* [Activity] Look below for the line holding "Expected project size: 350 Hours" and the line holding "dùng cho function". Repeat those two and everything between, exactly.

'''

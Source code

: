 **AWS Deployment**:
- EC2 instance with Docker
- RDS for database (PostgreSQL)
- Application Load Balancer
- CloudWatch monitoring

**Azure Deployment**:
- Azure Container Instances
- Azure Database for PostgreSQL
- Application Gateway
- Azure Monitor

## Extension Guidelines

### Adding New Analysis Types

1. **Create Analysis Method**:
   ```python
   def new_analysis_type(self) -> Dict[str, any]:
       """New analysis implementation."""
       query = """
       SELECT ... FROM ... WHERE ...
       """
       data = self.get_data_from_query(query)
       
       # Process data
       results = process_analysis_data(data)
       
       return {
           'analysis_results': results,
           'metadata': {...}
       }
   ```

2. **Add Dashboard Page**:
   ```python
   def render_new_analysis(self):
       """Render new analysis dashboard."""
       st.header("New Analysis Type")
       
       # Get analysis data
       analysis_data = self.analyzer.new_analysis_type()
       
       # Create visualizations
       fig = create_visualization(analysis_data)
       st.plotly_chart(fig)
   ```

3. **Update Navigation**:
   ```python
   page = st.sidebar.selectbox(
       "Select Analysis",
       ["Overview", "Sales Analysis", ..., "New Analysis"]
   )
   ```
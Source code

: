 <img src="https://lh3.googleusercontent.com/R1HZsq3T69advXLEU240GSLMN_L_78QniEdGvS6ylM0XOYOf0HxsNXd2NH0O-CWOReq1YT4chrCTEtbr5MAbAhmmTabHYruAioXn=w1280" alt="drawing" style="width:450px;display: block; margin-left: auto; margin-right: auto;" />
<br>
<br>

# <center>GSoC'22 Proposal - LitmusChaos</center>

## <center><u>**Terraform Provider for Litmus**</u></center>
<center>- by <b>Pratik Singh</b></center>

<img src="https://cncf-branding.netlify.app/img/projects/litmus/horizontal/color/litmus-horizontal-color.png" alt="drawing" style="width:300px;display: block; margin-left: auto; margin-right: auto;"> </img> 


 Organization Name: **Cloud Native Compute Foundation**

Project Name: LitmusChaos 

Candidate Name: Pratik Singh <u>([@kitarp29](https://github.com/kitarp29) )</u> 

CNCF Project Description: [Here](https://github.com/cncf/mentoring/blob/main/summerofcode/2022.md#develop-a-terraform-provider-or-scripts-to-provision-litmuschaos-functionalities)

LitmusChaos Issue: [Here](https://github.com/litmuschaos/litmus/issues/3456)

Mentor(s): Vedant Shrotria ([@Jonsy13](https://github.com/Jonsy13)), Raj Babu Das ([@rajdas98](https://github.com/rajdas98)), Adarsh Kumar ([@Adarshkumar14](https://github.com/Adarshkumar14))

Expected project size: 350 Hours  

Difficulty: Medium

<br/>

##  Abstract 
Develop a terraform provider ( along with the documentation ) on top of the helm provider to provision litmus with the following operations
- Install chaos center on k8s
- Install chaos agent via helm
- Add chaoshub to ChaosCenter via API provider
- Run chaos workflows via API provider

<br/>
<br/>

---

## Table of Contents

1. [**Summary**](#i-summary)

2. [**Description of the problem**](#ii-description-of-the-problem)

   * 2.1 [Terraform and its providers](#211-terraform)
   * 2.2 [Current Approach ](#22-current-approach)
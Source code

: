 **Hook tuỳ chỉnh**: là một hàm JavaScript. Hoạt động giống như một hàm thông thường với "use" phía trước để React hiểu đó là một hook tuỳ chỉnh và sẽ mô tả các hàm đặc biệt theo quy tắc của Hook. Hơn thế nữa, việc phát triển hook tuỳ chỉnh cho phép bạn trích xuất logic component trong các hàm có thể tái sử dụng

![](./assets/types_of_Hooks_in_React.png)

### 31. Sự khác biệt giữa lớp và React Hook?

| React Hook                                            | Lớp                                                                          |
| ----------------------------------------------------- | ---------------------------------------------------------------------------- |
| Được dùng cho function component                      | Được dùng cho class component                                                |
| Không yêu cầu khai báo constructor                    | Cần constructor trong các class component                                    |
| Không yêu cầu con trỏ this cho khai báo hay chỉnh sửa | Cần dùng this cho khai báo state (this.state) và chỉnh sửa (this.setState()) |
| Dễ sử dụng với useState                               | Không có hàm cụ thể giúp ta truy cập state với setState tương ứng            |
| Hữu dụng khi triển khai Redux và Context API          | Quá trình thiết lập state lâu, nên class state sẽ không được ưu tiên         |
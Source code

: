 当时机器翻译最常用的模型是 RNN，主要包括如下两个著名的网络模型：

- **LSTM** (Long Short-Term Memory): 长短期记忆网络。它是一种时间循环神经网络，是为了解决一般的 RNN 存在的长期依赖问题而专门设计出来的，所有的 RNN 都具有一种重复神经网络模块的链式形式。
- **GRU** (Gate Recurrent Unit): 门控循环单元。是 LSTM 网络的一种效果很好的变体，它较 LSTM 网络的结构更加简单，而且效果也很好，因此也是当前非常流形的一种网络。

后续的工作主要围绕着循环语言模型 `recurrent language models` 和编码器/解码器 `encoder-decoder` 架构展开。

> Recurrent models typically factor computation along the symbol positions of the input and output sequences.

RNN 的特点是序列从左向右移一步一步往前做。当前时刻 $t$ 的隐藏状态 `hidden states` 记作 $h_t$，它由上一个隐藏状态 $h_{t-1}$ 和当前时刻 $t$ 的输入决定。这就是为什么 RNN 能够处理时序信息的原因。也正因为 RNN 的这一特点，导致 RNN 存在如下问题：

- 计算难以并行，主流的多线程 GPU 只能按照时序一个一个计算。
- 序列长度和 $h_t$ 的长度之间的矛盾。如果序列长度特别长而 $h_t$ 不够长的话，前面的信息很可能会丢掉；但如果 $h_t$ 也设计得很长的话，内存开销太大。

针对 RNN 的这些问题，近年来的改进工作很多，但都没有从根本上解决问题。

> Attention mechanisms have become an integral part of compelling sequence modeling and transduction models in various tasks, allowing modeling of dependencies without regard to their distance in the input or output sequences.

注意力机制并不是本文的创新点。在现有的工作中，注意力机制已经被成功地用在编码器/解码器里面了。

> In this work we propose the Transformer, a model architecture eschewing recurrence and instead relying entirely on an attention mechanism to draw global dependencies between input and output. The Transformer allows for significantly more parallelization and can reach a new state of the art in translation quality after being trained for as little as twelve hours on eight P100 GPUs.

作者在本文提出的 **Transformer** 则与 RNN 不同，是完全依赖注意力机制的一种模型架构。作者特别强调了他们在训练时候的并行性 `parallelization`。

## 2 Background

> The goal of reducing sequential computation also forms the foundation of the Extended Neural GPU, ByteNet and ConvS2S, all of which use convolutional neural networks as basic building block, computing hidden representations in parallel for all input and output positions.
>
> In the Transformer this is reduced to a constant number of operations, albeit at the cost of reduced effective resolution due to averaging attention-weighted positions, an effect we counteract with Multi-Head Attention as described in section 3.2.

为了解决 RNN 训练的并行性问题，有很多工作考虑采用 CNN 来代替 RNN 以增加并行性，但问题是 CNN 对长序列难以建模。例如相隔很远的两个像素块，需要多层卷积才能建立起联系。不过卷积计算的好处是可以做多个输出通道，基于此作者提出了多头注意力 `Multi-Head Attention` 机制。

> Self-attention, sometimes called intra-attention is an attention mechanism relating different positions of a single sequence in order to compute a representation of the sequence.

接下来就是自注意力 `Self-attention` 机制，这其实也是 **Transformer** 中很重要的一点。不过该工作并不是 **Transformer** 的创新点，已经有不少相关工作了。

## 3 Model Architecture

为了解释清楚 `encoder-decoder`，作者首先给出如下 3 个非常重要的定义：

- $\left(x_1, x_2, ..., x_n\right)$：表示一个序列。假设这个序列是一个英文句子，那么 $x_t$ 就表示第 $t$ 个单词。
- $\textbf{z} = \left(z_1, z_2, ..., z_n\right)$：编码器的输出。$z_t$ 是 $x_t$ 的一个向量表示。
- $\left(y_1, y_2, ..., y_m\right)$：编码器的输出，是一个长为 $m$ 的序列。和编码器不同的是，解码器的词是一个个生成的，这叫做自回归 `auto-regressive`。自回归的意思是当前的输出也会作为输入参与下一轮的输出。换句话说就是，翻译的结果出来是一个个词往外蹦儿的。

'''

* [Response area]
Expected project size: 350 Hours  

Difficulty: Medium

<br/>

##  Abstract 
Develop a terraform provider ( along with the documentation ) on top of the helm provider to provision litmus with the following operations
- Install chaos center on k8s
- Install chaos agent via helm
- Add chaoshub to ChaosCenter via API provider
- Run chaos workflows via API provider

<br/>
<br/>

---

## Table of Contents

1. [**Summary**](#i-summary)

2. [**Description of the problem**](#ii-description-of-the-problem)

   * 2.1 [Terraform and its providers](#211-terraform)
   * 2.2 [Current Approach ](#22-current-approach)
Source code

: **Hook tuỳ chỉnh**: là một hàm JavaScript. Hoạt động giống như một hàm thông thường với "use" phía trước để React hiểu đó là một hook tuỳ chỉnh và sẽ mô tả các hàm đặc biệt theo quy tắc của Hook. Hơn thế nữa, việc phát triển hook tuỳ chỉnh cho phép bạn trích xuất logic component trong các hàm có thể tái sử dụng

![](./assets/types_of_Hooks_in_React.png)

### 31. Sự khác biệt giữa lớp và React Hook?

| React Hook                                            | Lớp                                                                          |
| ----------------------------------------------------- | ---------------------------------------------------------------------------- |
| Được dùng cho function component                      | Được dùng cho class component                                                |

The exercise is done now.